SUPPLIED ENTRIES:
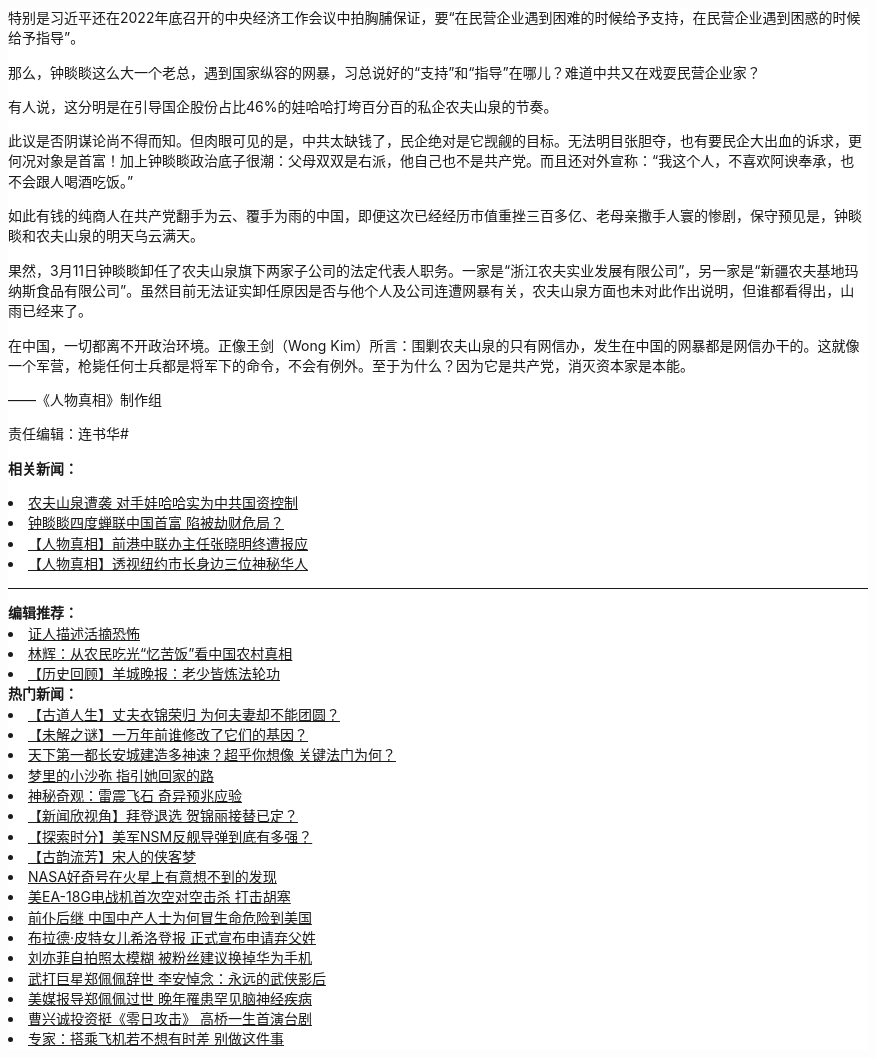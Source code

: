 <p>特别是习近平还在2022年底召开的中央经济工作会议中拍胸脯保证，要“在民营企业遇到困难的时候给予支持，在民营企业遇到困惑的时候给予指导”。</p>
<p>那么，钟睒睒这么大一个老总，遇到国家纵容的网暴，习总说好的“支持”和“指导”在哪儿？难道中共又在戏耍民营企业家？</p>
<p>有人说，这分明是在引导国企股份占比46%的娃哈哈打垮百分百的私企农夫山泉的节奏。</p>
<p>此议是否阴谋论尚不得而知。但肉眼可见的是，中共太缺钱了，民企绝对是它觊觎的目标。无法明目张胆夺，也有要民企大出血的诉求，更何况对象是首富！加上钟睒睒政治底子很潮：父母双双是右派，他自己也不是共产党。而且还对外宣称：“我这个人，不喜欢阿谀奉承，也不会跟人喝酒吃饭。”</p>
<p>如此有钱的纯商人在共产党翻手为云、覆手为雨的中国，即便这次已经经历市值重挫三百多亿、老母亲撒手人寰的惨剧，保守预见是，钟睒睒和农夫山泉的明天乌云满天。</p>
<p>果然，3月11日钟睒睒卸任了农夫山泉旗下两家子公司的法定代表人职务。一家是“浙江农夫实业发展有限公司”，另一家是“新疆农夫基地玛纳斯食品有限公司”。虽然目前无法证实卸任原因是否与他个人及公司连遭网暴有关，农夫山泉方面也未对此作出说明，但谁都看得出，山雨已经来了。</p>
<p>在中国，一切都离不开政治环境。正像王剑（Wong Kim）所言：围剿农夫山泉的只有网信办，发生在中国的网暴都是网信办干的。这就像一个军营，枪毙任何士兵都是将军下的命令，不会有例外。至于为什么？因为它是共产党，消灭资本家是本能。</p>
<p>——《<ahref="https://github.com/1992513/djy/blob/master/gb/tag/%e4%ba%ba%e7%89%a9%e7%9c%9f%e7%9b%b8.md#1" target="_blank" rel="noopener noreferrer">人物真相</a>》制作组</p>
<p>责任编辑：连书华#</p>
	
<strong>相关新闻：</strong>
<li><a href="https://github.com/1992513/djy/blob/master/gb/24/3/14/n14202420.md#1">农夫山泉遭袭 对手娃哈哈实为中共国资控制</a></li>
<li><a href="https://github.com/1992513/djy/blob/master/gb/24/3/28/n14212776.md#1">钟睒睒四度蝉联中国首富 陷被劫财危局？</a></li>
<li><a href="https://github.com/1992513/djy/blob/master/gb/24/4/26/n14234919.md#1">【人物真相】前港中联办主任张晓明终遭报应</a></li>
<li><a href="https://github.com/1992513/djy/blob/master/gb/24/5/6/n14241597.md#1">【人物真相】透视纽约市长身边三位神秘华人</a></li>
<hr>
<strong>编辑推荐：</strong>
<li><a href="https://github.com/1992513/djy/blob/master/gb/16/8/7/n8177641.md?dfh#1" target="_blank">证人描述活摘恐怖</a></li><li><a href="https://github.com/1992513/djy/blob/master/gb/19/3/12/n11108271.md#1" target="_blank">林辉：从农民吃光“忆苦饭”看中国农村真相</a></li><li><a href="https://github.com/1992513/djy/blob/master/gb/12/11/10/n3726603.md#1" target="_blank">【历史回顾】羊城晚报：老少皆炼法轮功</a></li>
<strong>热门新闻：</strong>
<li><a href="https://github.com/1992513/djy/blob/master/gb/24/7/10/n14287726.md#1">【古道人生】丈夫衣锦荣归 为何夫妻却不能团圆？</a></li>
<li><a href="https://github.com/1992513/djy/blob/master/gb/24/7/19/n14293827.md#1">【未解之谜】一万年前谁修改了它们的基因？</a></li>
<li><a href="https://github.com/1992513/djy/blob/master/gb/24/7/12/n14289400.md#1">天下第一都长安城建造多神速？超乎你想像 关键法门为何？</a></li>
<li><a href="https://github.com/1992513/djy/blob/master/gb/24/7/18/n14293155.md#1">梦里的小沙弥 指引她回家的路</a></li>
<li><a href="https://github.com/1992513/djy/blob/master/gb/24/7/20/n14294567.md#1">神秘奇观：雷震飞石 奇异预兆应验</a></li>
<li><a href="https://github.com/1992513/djy/blob/master/gb/24/7/22/n14296354.md#1">【新闻欣视角】拜登退选 贺锦丽接替已定？</a></li>
<li><a href="https://github.com/1992513/djy/blob/master/gb/24/7/22/n14296245.md#1">【探索时分】美军NSM反舰导弹到底有多强？</a></li>
<li><a href="https://github.com/1992513/djy/blob/master/gb/24/2/23/n14187729.md#1">【古韵流芳】宋人的侠客梦</a></li>
<li><a href="https://github.com/1992513/djy/blob/master/gb/24/7/20/n14294866.md#1">NASA好奇号在火星上有意想不到的发现</a></li>
<li><a href="https://github.com/1992513/djy/blob/master/gb/24/7/19/n14293943.md#1">美EA-18G电战机首次空对空击杀 打击胡塞</a></li>
<li><a href="https://github.com/1992513/djy/blob/master/gb/24/7/15/n14291365.md#1">前仆后继 中国中产人士为何冒生命危险到美国</a></li>
<li><a href="https://github.com/1992513/djy/blob/master/gb/24/7/22/n14296388.md#1">布拉德·皮特女儿希洛登报 正式宣布申请弃父姓</a></li>
<li><a href="https://github.com/1992513/djy/blob/master/gb/24/7/22/n14296431.md#1">刘亦菲自拍照太模糊 被粉丝建议换掉华为手机</a></li>
<li><a href="https://github.com/1992513/djy/blob/master/gb/24/7/21/n14294969.md#1">武打巨星郑佩佩辞世 李安悼念：永远的武侠影后</a></li>
<li><a href="https://github.com/1992513/djy/blob/master/gb/24/7/21/n14294984.md#1">美媒报导郑佩佩过世 晚年罹患罕见脑神经疾病</a></li>
<li><a href="https://github.com/1992513/djy/blob/master/gb/24/7/23/n14296700.md#1">曹兴诚投资挺《零日攻击》 高桥一生首演台剧</a></li>
<li><a href="https://github.com/1992513/djy/blob/master/gb/24/7/21/n14295177.md#1">专家：搭乘飞机若不想有时差 别做这件事</a></li>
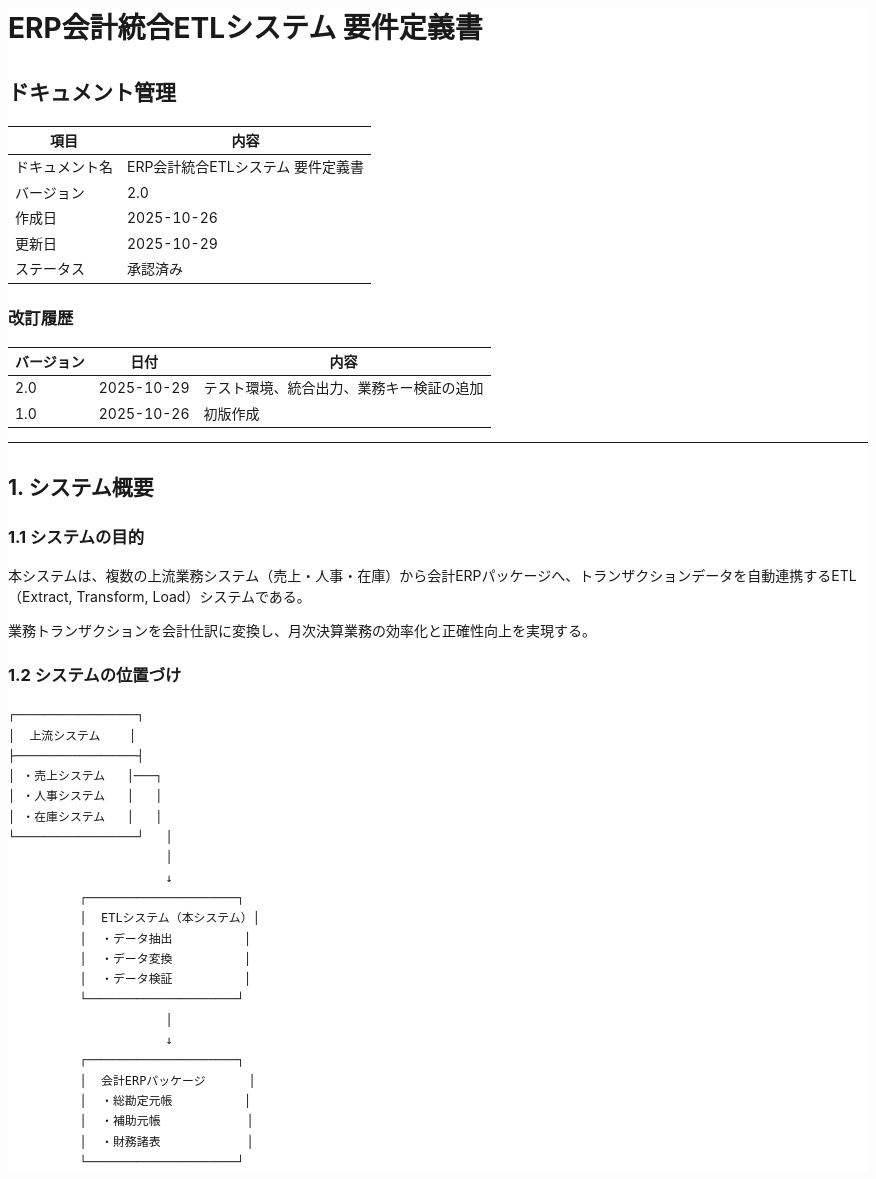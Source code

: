 # ERP会計統合ETLシステム 要件定義書

## ドキュメント管理

| 項目 | 内容 |
|------|------|
| ドキュメント名 | ERP会計統合ETLシステム 要件定義書 |
| バージョン | 2.0 |
| 作成日 | 2025-10-26 |
| 更新日 | 2025-10-29 |
| ステータス | 承認済み |

### 改訂履歴

| バージョン | 日付 | 内容 |
|-----------|------|------|
| 2.0 | 2025-10-29 | テスト環境、統合出力、業務キー検証の追加 |
| 1.0 | 2025-10-26 | 初版作成 |

---

## 1. システム概要

### 1.1 システムの目的

本システムは、複数の上流業務システム（売上・人事・在庫）から会計ERPパッケージへ、トランザクションデータを自動連携するETL（Extract, Transform, Load）システムである。

業務トランザクションを会計仕訳に変換し、月次決算業務の効率化と正確性向上を実現する。

### 1.2 システムの位置づけ

```
┌─────────────────┐
│  上流システム    │
├─────────────────┤
│ ・売上システム   │───┐
│ ・人事システム   │   │
│ ・在庫システム   │   │
└─────────────────┘   │
                      │
                      ↓
          ┌─────────────────────┐
          │  ETLシステム（本システム）│
          │  ・データ抽出          │
          │  ・データ変換          │
          │  ・データ検証          │
          └─────────────────────┘
                      │
                      ↓
          ┌─────────────────────┐
          │  会計ERPパッケージ      │
          │  ・総勘定元帳          │
          │  ・補助元帳            │
          │  ・財務諸表            │
          └─────────────────────┘
```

EXERCISE OBJECTIVE:
Return a copy of each line in the entries that carries the string "ERP会計統合ETLシステム".

OUTPUT FOR THIS EXERCISE:
: # ERP会計統合ETLシステム 要件定義書
| ドキュメント名 | ERP会計統合ETLシステム 要件定義書 |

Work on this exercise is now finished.